Table 2. Antiviral activity of selected plant extracts or plant secondary metabolites (PSMs) [6,7]. For DNA-intercalating alkaloids, see Table 3.

2.2. Mode of Action

Considering the potential targets to attack a viral particle with a drug, we can distinguish between proteins (membrane proteins, capsid proteins), the envelope membrane and the nucleic acids (Figure 1). In addition, there may be specific targets such as integrase, proteases (needed to trim the viral proteins), RNA-dependent RNA polymerase (RdRp), reverse transcriptases (in the case of retroviruses), proteins of the membrane envelope or the ACE2 receptor on host cells [6,7,8,9,10,11,12,14,15].

Medicinal chemistry usually searches for specific inhibitors of enzymes, receptors and other proteins, or nucleic acids and associated processes.
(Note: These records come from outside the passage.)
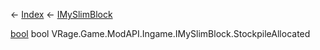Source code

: ← [Index](Api-Index) ← [IMySlimBlock](VRage.Game.ModAPI.Ingame.IMySlimBlock)

[bool](System.Boolean) bool VRage.Game.ModAPI.Ingame.IMySlimBlock.StockpileAllocated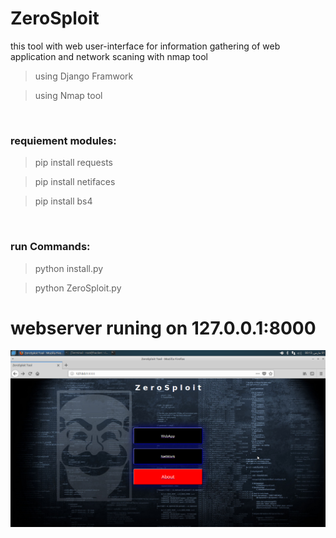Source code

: # ZeroSploit
this tool with web user-interface for information gathering of web application and network scaning with nmap tool

> using Django Framwork

> using Nmap tool 

<br>
<h3>requiement modules:</h3>

> pip install requests

> pip install netifaces

> pip install bs4

<br>
<h3>run Commands:</h3>

> python install.py

> python ZeroSploit.py

<h1>webserver runing on 127.0.0.1:8000</h1>

<img src="https://raw.githubusercontent.com/Abolfazl-Hajizade/ZeroSploit/master/home.png"/>



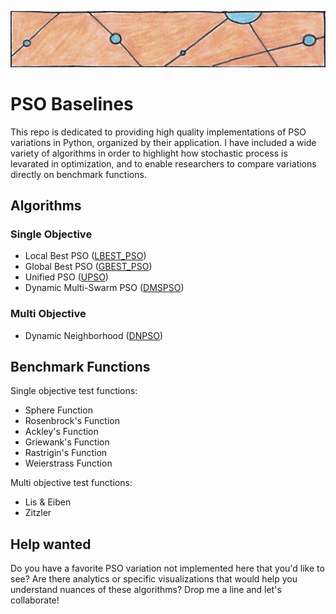 ![particles](https://github.com/SioKCronin/PSO-baselines/blob/master/common/media/particles.png)

# PSO Baselines

This repo is dedicated to providing high quality implementations of PSO variations in Python, organized by their application. I have included a wide variety of algorithms in order to highlight how stochastic process is levarated in optimization, and to enable researchers to compare variations directly on benchmark functions. 

## Algorithms
### Single Objective 

* Local Best PSO ([LBEST_PSO](https://github.com/SioKCronin/PSO-baselines/tree/master/pso))
* Global Best PSO ([GBEST_PSO](https://github.com/SioKCronin/PSO-baselines/tree/master/pso))
* Unified PSO ([UPSO](https://github.com/SioKCronin/PSO-baselines/tree/master/upso))
* Dynamic Multi-Swarm PSO ([DMSPSO](https://github.com/SioKCronin/PSO-baselines/tree/master/dmspso))

### Multi Objective

* Dynamic Neighborhood ([DNPSO](https://github.com/SioKCronin/PSO-baselines/tree/master/dnpso))

## Benchmark Functions

Single objective test functions:
* Sphere Function
* Rosenbrock's Function
* Ackley's Function
* Griewank's Function
* Rastrigin's Function
* Weierstrass Function

Multi objective test functions:
* Lis & Eiben
* Zitzler

## Help wanted

Do you have a favorite PSO variation not implemented here that you'd like to see? Are there analytics or specific visualizations that would help you understand nuances of these algorithms? Drop me a line and let's collaborate!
For example, analogues of DNA bases (nucleoside analogues) can inhibit the successful viral replication and translation. These compounds are synthetic and hardly found in nature. They are presently being used to treat patients with COVID-19 [15]. In contrast, most of the PSMs with antiviral properties are less-specific inhibitors, which does not rule out their potential utility.
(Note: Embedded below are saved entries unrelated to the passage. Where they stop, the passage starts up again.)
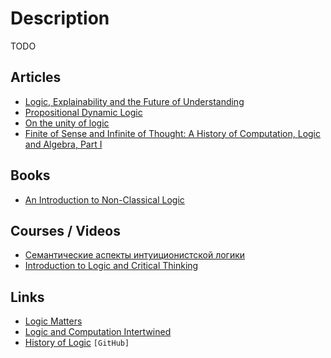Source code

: # Description

TODO


## Articles

- [Logic, Explainability and the Future of Understanding](https://writings.stephenwolfram.com/2018/11/logic-explainability-and-the-future-of-understanding/)
- [Propositional Dynamic Logic](https://plato.stanford.edu/entries/logic-dynamic/)
- [On the unity of logic](https://www.sciencedirect.com/science/article/pii/016800729390093S)
- [Finite of Sense and Infinite of Thought: A History of Computation, Logic and Algebra, Part I](https://pron.github.io/posts/computation-logic-algebra-pt1)


## Books

- [An Introduction to Non-Classical Logic](https://www.cambridge.org/ie/academic/subjects/philosophy/philosophy-science/introduction-non-classical-logic-if-2nd-edition?format=PB&isbn=9780521670265)


## Courses / Videos

- [Семантические аспекты интуиционистской логики](https://compsciclub.ru/courses/intuitionisticsemantics/2021-autumn/)
- [Introduction to Logic and Critical Thinking](https://www.coursera.org/specializations/logic-critical-thinking-duke)


## Links

- [Logic Matters](https://www.logicmatters.net/)
- [Logic and Computation Intertwined](https://cs.uwaterloo.ca/~plragde/flaneries/LACI/)
- [History of Logic](https://github.com/prathyvsh/history-of-logic) `[GitHub]`
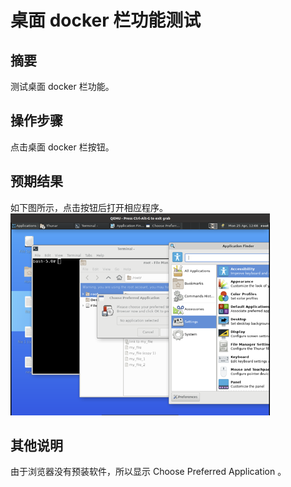# 桌面 docker 栏功能测试

## 摘要

测试桌面 docker 栏功能。

## 操作步骤

点击桌面 docker 栏按钮。

## 预期结果

如下图所示，点击按钮后打开相应程序。![桌面docker栏功能测试-1](./img/桌面docker栏功能测试-1.png)

## 其他说明

由于浏览器没有预装软件，所以显示 Choose Preferred Application 。
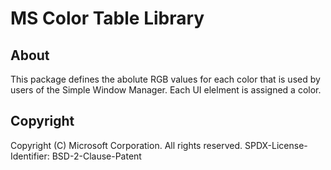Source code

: # MS Color Table Library

## About

This package defines the abolute RGB values for each color that is used by users of the Simple
Window Manager.
Each UI elelment is assigned a color.

## Copyright

Copyright (C) Microsoft Corporation. All rights reserved.
SPDX-License-Identifier: BSD-2-Clause-Patent

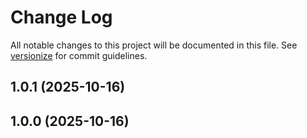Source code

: # Change Log

All notable changes to this project will be documented in this file. See [versionize](https://github.com/versionize/versionize) for commit guidelines.

<a name="1.0.1"></a>
## 1.0.1 (2025-10-16)

<a name="1.0.0"></a>
## 1.0.0 (2025-10-16)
2.2.1. Lipophilic Terpenoids (Essential Oils)

Among the antiviral PSMs, lipophilic terpenoids, as found in the essential oils of many plants [13], are interesting candidates (Table 2). These lipophilic compounds most likely nonspecifically intercalate into the lipid double layer of the viral envelope. Consequently, the fluidity of the membrane is changed and, at a higher concentration, the membrane is even lysed [6]. The same effect can be achieved with lipophilic solvents such as chloroform, which have been used to inactivate viruses in blood products. This interaction can only occur when the viral particle is intact, that is, before it enters a host cell. Once inside a cell, these lipophilic compounds no longer work [6]. As can be seen from Table 2, essential oils from many aromatic plants exhibit antiviral activity in vitro [6,7,8,9,10,11,12].

2.2.2. Phenolics and Polyphenols

Phenolic compounds and polyphenols are PSMs with aromatic rings that contain one or several hydroxyl groups. The name is derived from phenol, a simple aromatic phenyl ring with a single hydroxyl group. The phenols have an important chemical property, in that their hydroxyl group can dissociate under physiological conditions. It forms a phenolate ion with a negative charge (and other resonance structures). Polyphenols such as flavonoids, rosmarinic acid and tannins carry several such phenolic OH groups. These OH groups can form hydrogen and ion bonds with the outer groups of proteins, such as the positively charged amino groups. If a tannin and a protein are incubated together, the polyphenols form several hydrogen and ion bonds, which will influence the 3D structure of a protein or inhibit its activity [18]. Consequently, tannins are known as very potent protein inactivators, and are also antiviral. This activity is also seen when phenols or tannins are incubated with viruses (Table 2 and Table 3): polyphenols bind to viral proteins in the envelope, which often prevents the docking of a virus to its host cells. Thus, many polyphenols are antiviral as long as virus particles are intact and have not been taken up by a host cell [6]. Most polyphenols are polar molecules, and their absorption into cells is low.

2.2.3. DNA and RNA–DNA Alkylation and DNA Intercalation

The genetic material of a virus is an important target, be it DNA or RNA (Table 1). Several PSMs are known to attack nucleic acids [13]. We distinguish between DNA-alkylating substances and DNA intercalators.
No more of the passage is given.